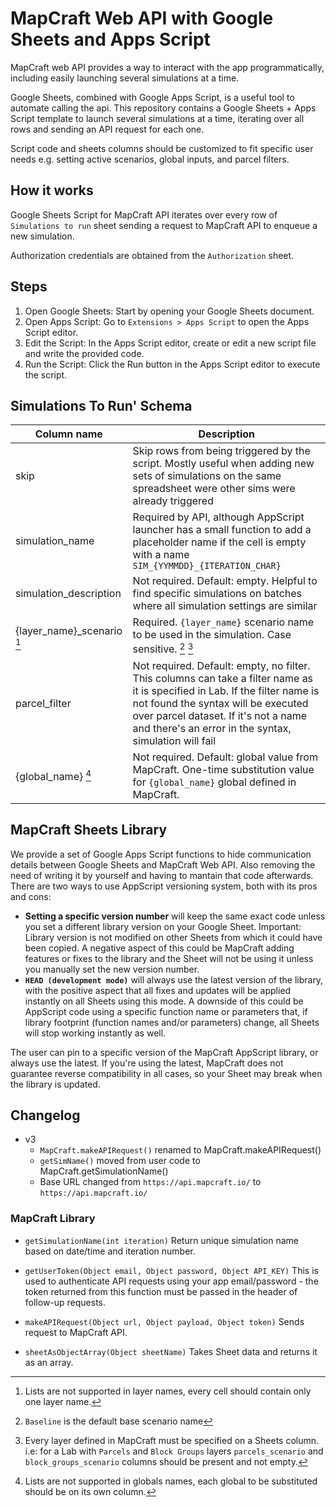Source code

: # MapCraft Web API with Google Sheets and Apps Script

MapCraft web API provides a way to interact with the app programmatically, including easily launching several simulations at a time.

Google Sheets, combined with Google Apps Script, is a useful tool to automate calling the api.  This repository contains a Google Sheets + Apps Script template to launch several simulations at a time, iterating over all rows and sending an API request for each one.

Script code and sheets columns should be customized to fit specific user needs e.g. setting active scenarios, global inputs, and parcel filters.

## How it works

Google Sheets Script for MapCraft API iterates over every row of `Simulations to run` sheet sending a request to MapCraft API to enqueue a new simulation.

Authorization credentials are obtained from the `Authorization` sheet.

## Steps

1.	Open Google Sheets: Start by opening your Google Sheets document.
2.	Open Apps Script:
	Go to `Extensions > Apps Script` to open the Apps Script editor.
3.	Edit the Script:
	In the Apps Script editor, create or edit a new script file and write the provided code.
4. 	Run the Script:
    Click the Run button in the Apps Script editor to execute the script.


## Simulations To Run' Schema

| Column name | Description |
| -- | -- |
| skip | Skip rows from being triggered by the script. Mostly useful when adding new sets of simulations on the same spreadsheet were other sims were already triggered |
| simulation_name | Required by API, although AppScript launcher has a small function to add a placeholder name if the cell is empty with a name `SIM_{YYMMDD}_{ITERATION_CHAR}` |
| simulation_description | Not required. Default: empty. Helpful to find specific simulations on batches where all simulation settings are similar |
| {layer_name}_scenario [^1]	| Required. `{layer_name}` scenario name to be used in the simulation. Case sensitive. [^2] [^3] |
| parcel_filter | Not required. Default: empty, no filter. This columns can take a filter name as it is specified in Lab. If the filter name is not found the syntax will be executed over parcel dataset. If it's not a name and there's an error in the syntax, simulation will fail
| {global_name} [^4] | Not required. Default: global value from MapCraft. One-time substitution value for `{global_name}` global defined in MapCraft.

[^1]: Lists are not supported in layer names, every cell should contain only one layer name.
[^2]: `Baseline` is the default base scenario name
[^3]: Every layer defined in MapCraft must be specified on a Sheets column.  i.e: for a Lab with `Parcels` and `Block Groups` layers `parcels_scenario` and `block_groups_scenario` columns should be present and not empty.
[^4]: Lists are not supported in globals names, each global to be substituted should be on its own column.


## MapCraft Sheets Library

We provide a set of Google Apps Script functions to hide communication details between Google Sheets and MapCraft Web API. Also removing the need of writing it by yourself and having to mantain that code afterwards.
There are two ways to use AppScript versioning system, both with its pros and cons:
- **Setting a specific version number** will keep the same exact code unless you set a different library version on your Google Sheet. Important: Library version is not modified on other Sheets from which it could have been copied. A negative aspect of this could be MapCraft adding features or fixes to the library and the Sheet will not be using it unless you manually set the new version number.
- **`HEAD (development mode)`** will always use the latest version of the library, with the positive aspect that all fixes and updates will be applied instantly on all Sheets using this mode. A downside of this could be AppScript code using a specific function name or parameters that, if library footprint (function names and/or parameters) change, all Sheets will stop working instantly as well.

The user can pin to a specific version of the MapCraft AppScript library, or always use the latest.  If you're using the latest, MapCraft does not guarantee reverse compatibility in all cases, so your Sheet may break when the library is updated.

## Changelog

- v3
  - `MapCraft.makeAPIRequest()` renamed to MapCraft.makeAPIRequest()
  - `getSimName()` moved from user code to MapCraft.getSimulationName()
  - Base URL changed from `https://api.mapcraft.io/` to `https://api.mapcraft.io/`


### MapCraft Library

- `getSimulationName(int iteration)`
  Return unique simulation name based on date/time and iteration number.
  
- `getUserToken(Object email, Object password, Object API_KEY)`
  This is used to authenticate API requests using your app email/password - the token returned from this function must be passed in the header of follow-up requests.

- `makeAPIRequest(Object url, Object payload, Object token)`
  Sends request to MapCraft API.

- `sheetAsObjectArray(Object sheetName)`
  Takes Sheet data and returns it as an array.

*-*-*

**WHAT NEEDS TO BE DONE:**
Transcribe the lines above between the line holding "defined in MapCraft." and the line holding "## MapCraft Sheets Library", inclusive, exactly as they stand and with nothing added.

**RESPONSE BOX:**
| {global_name} [^4] | Not required. Default: global value from MapCraft. One-time substitution value for `{global_name}` global defined in MapCraft.

[^1]: Lists are not supported in layer names, every cell should contain only one layer name.
[^2]: `Baseline` is the default base scenario name
[^3]: Every layer defined in MapCraft must be specified on a Sheets column.  i.e: for a Lab with `Parcels` and `Block Groups` layers `parcels_scenario` and `block_groups_scenario` columns should be present and not empty.
[^4]: Lists are not supported in globals names, each global to be substituted should be on its own column.


## MapCraft Sheets Library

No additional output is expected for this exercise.